In Pharo right now there are 2 or 3 allocations per block creation (all blocks are considered full blocks), and if we would use the 3 types of blocks we would have between 0 and 3 allocations. Precisely, 97% of blocks would have 1 less allocation, and a small portion of blocks would have 0 allocation. The problem is that the block behavior is then different with clean blocks, as you’ve just shown, and it limits debugging while Pharo is powerful because of its debugging capabilities. Hence, I guess I could add the block optimisations as a bytecode compiler setting but I won’t enable them by default. Obviously I don’t have much spare time so it might not happen. The sista inliner removes many blocks anyway, which hopefully will solve most of the problem once it hits production…

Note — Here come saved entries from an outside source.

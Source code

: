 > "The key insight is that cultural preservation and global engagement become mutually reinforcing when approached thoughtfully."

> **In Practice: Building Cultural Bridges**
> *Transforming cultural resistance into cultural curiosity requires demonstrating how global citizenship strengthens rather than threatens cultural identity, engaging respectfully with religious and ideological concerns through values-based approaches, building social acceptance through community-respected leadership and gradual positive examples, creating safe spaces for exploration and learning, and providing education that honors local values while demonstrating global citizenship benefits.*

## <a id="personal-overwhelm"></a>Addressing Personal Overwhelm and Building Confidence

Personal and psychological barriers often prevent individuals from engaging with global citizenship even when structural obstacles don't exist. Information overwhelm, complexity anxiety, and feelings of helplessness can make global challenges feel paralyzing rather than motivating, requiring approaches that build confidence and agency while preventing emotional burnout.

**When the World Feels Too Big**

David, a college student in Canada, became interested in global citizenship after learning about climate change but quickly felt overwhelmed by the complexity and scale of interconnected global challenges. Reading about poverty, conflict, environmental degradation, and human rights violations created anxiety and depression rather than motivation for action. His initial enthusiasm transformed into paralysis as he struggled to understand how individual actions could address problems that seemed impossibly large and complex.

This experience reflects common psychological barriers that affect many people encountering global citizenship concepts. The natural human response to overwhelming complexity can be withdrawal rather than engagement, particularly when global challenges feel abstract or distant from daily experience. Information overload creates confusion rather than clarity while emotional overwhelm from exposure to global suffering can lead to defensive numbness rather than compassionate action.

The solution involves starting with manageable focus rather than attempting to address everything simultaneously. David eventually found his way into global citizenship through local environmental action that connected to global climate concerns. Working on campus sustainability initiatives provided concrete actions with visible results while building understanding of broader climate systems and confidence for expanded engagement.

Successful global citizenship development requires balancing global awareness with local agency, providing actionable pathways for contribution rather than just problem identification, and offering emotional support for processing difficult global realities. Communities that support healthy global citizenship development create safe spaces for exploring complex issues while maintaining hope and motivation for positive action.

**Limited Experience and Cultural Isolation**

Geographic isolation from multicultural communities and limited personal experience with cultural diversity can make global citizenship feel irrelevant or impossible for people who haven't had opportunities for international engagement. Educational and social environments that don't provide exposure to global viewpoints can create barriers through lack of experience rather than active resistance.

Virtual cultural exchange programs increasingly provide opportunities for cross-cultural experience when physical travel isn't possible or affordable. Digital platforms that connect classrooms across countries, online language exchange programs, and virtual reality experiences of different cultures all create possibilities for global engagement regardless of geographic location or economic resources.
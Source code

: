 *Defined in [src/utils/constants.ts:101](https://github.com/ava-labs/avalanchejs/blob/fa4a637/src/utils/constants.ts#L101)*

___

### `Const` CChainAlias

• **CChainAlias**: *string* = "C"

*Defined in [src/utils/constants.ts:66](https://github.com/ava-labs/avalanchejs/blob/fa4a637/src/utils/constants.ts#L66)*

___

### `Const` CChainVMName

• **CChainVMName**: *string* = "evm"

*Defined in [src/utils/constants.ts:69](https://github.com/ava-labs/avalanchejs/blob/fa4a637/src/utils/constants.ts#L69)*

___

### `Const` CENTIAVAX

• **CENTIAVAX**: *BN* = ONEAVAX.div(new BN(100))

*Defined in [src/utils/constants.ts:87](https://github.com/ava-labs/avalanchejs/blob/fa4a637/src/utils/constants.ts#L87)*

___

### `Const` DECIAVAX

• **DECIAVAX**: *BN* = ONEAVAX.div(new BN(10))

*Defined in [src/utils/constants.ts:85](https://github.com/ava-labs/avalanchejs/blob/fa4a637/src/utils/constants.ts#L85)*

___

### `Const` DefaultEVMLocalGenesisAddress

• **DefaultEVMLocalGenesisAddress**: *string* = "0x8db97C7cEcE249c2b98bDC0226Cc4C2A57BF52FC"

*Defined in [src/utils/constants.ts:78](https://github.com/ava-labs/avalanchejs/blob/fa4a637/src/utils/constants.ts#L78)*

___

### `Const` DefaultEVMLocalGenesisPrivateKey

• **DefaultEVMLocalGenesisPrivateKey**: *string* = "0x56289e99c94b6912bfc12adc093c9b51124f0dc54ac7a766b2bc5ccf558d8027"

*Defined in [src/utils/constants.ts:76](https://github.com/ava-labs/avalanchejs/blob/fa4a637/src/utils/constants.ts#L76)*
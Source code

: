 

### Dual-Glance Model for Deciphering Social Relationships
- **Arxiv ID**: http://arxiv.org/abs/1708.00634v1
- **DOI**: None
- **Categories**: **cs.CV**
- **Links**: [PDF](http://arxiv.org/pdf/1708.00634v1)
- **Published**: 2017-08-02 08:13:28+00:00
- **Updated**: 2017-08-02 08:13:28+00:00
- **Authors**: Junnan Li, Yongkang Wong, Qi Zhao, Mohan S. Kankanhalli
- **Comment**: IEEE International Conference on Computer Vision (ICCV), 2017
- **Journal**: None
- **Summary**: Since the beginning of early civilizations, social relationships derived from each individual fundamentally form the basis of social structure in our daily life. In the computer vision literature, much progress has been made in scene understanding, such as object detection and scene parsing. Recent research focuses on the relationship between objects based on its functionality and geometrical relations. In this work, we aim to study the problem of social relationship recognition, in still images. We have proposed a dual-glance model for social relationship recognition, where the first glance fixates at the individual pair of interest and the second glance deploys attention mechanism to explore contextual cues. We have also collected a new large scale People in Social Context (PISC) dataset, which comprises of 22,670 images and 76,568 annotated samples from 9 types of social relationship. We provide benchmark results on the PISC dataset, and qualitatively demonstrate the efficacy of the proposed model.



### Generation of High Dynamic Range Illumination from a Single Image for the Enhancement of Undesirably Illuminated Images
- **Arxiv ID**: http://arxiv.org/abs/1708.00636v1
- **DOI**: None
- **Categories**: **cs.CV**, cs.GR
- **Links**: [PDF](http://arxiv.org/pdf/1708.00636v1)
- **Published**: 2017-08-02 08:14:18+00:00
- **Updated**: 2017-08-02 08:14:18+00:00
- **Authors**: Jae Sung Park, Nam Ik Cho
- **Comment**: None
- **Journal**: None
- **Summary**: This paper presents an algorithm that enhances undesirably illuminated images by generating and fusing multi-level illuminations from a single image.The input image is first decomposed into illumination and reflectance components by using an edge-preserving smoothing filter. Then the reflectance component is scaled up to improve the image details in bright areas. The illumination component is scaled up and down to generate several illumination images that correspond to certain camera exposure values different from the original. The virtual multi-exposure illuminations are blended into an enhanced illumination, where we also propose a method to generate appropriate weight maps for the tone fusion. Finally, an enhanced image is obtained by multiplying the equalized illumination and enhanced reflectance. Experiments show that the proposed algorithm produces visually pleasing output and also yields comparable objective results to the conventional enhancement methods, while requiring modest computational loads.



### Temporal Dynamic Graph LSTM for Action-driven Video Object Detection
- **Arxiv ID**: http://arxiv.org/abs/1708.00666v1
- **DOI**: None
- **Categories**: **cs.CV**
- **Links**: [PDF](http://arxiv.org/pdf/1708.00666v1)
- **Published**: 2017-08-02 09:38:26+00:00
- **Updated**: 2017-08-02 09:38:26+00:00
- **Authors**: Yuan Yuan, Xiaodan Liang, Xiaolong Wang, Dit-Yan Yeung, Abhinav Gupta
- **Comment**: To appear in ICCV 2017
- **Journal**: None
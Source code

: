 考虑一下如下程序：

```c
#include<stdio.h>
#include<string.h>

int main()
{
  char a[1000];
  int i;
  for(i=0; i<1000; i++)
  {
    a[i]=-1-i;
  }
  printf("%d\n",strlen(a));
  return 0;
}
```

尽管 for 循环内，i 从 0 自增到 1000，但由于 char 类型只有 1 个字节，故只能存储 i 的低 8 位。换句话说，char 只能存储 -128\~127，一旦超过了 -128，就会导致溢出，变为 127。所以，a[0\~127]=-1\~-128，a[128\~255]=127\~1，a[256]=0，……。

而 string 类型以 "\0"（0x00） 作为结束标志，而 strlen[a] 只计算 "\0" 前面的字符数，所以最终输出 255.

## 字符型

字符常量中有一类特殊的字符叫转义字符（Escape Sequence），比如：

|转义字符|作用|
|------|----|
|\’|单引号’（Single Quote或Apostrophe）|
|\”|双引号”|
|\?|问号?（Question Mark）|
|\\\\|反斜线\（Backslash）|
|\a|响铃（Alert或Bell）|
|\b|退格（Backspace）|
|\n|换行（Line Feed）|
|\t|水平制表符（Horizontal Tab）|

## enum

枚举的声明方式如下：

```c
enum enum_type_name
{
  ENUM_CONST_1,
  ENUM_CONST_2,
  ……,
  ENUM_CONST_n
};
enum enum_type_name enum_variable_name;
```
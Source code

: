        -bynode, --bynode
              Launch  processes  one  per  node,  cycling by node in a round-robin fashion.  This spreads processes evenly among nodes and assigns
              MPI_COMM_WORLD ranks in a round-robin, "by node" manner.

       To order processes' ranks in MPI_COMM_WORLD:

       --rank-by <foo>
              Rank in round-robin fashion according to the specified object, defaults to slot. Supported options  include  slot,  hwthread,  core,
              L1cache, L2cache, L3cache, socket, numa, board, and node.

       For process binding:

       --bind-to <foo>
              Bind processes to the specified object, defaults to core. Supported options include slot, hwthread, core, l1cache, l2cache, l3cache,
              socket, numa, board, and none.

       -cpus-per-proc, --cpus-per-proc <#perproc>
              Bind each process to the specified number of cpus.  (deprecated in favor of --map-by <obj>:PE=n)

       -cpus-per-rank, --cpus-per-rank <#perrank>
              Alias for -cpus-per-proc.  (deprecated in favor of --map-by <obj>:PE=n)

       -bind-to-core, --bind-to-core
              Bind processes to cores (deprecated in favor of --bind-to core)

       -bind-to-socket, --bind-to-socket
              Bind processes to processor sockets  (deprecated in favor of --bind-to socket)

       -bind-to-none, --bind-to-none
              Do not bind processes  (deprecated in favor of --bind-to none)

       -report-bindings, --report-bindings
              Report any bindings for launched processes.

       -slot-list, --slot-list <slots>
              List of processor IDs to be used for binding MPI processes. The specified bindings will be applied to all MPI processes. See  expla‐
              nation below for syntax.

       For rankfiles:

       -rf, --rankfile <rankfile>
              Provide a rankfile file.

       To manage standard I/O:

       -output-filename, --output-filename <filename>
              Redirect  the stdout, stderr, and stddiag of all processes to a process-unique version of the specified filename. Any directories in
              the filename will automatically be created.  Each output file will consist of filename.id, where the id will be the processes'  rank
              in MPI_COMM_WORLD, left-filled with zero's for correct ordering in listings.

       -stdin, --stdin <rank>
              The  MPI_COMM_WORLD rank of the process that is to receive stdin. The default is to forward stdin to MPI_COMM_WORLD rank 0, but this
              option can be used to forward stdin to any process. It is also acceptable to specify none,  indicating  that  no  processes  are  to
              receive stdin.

I don’t have numbers on the GC improvement expected with the different types of block. I’d guess the performance could be around 1.2x faster in block intensive bench ? Maybe more. No more than 1.5x times for sure. I need to implement it to measure. If I do so I’ll make another post.
gasche said:
My understanding of the “bytecode-to-bytecode optimizer” idea was that optimization decisions from profiling data resulted in a transformation from the un-optimized bytecode to an optimized bytecode sequence with deoptimization guards.
In this post (thanks! I was wondering about Sista), you mention that you are now using a SSA-like IR. Does it mean that you generate the native code directly from the SSA IR, and thus that the design is not bytecode-to-bytecode anymore? If I understand correctly, you start from compiled bytecodes, but the JIT transforms them into SSA, optimizes at this level, and then generative native code. Is this correct? How are you representing de-optimization edges in the SSA form?
Clement Bera said:
Hi, sorry I’ve just seen your comment, I should have approved it much earlier.
It’s close to impossible to optimize directly on the bytecodes, so I convert it to an SSA-like IR, do the optimization passes, then convert it back to bytecodes. It’s indeed a bytecode to bytecode optimizer.
The baseline JIT translates the optimized bytecodes to machine code as it would translate normal methods. There are little optimizations you can do in the back-end for object-oriented languages (based on other optimizing runtime compiler experience), so reusing the baseline JIT as a back-end seems to be a good idea.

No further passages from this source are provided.